(DATA RECORDS begins)

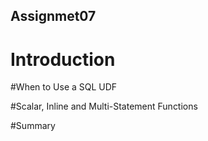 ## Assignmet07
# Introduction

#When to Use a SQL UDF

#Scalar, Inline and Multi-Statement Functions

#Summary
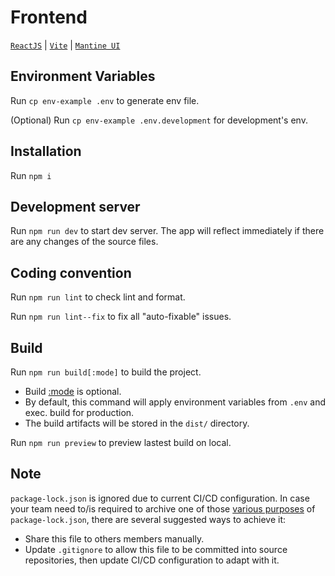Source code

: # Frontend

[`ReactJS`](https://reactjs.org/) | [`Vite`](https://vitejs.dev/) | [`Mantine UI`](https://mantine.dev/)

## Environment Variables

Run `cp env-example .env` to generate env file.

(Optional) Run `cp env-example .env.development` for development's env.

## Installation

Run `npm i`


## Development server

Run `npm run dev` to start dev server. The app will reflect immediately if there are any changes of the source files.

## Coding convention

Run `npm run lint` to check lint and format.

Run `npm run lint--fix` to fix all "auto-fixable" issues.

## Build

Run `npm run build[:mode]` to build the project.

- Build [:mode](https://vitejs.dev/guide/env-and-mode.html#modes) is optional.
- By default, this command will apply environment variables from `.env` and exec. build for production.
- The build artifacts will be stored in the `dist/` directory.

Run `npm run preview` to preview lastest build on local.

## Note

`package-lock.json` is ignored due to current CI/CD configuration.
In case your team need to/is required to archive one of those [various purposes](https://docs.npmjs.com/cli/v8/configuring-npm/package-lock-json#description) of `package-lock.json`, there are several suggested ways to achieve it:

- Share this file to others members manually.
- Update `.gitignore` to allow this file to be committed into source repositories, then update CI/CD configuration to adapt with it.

(DATA RECORDS ends)
(DATA RECORDS begins)

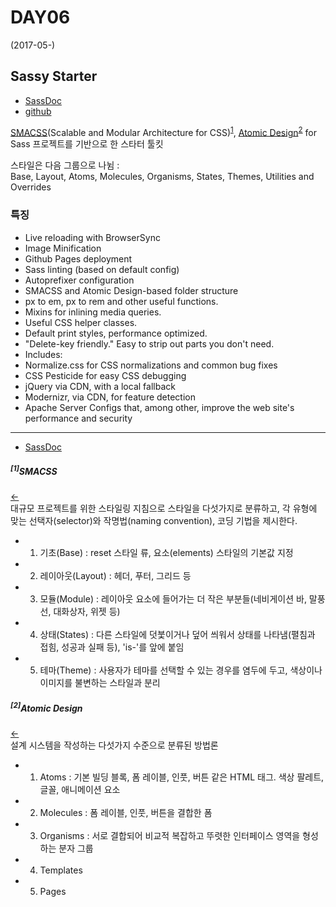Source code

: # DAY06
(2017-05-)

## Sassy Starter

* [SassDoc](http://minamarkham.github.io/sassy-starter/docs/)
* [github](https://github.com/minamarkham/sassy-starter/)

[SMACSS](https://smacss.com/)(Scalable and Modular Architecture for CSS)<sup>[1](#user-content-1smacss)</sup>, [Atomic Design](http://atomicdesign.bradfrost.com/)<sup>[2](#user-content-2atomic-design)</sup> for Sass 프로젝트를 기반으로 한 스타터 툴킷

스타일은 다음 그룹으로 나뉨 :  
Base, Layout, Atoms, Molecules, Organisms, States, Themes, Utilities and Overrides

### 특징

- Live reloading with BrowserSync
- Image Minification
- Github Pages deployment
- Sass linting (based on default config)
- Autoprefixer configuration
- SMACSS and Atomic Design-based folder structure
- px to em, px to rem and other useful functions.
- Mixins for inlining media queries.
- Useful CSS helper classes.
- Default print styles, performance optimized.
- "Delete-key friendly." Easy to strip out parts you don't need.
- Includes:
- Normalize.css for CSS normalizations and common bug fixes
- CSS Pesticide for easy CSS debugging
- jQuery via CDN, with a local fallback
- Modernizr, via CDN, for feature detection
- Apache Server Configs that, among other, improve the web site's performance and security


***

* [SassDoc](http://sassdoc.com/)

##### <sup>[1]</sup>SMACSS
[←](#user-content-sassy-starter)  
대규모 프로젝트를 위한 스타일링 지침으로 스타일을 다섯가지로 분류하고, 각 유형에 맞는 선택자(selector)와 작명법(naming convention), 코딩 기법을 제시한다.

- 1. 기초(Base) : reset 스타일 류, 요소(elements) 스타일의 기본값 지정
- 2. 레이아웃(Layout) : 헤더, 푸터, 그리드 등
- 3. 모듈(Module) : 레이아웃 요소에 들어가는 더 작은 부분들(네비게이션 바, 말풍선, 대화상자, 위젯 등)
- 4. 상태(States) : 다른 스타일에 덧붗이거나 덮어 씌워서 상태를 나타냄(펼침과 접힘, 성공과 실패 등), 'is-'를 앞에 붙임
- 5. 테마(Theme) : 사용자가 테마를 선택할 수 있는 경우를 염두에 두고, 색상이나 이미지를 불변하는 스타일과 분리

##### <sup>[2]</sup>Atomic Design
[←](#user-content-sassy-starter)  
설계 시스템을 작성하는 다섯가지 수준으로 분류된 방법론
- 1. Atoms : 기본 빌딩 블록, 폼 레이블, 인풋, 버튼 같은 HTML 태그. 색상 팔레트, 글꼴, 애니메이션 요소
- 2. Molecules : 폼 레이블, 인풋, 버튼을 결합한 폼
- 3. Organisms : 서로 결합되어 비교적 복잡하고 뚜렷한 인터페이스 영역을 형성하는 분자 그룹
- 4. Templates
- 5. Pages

(DATA RECORDS ends)

Could you please give the number of lines in the data above that contain the word "https"? Only the number is needed.

* **PROBLEM SOLUTION**
5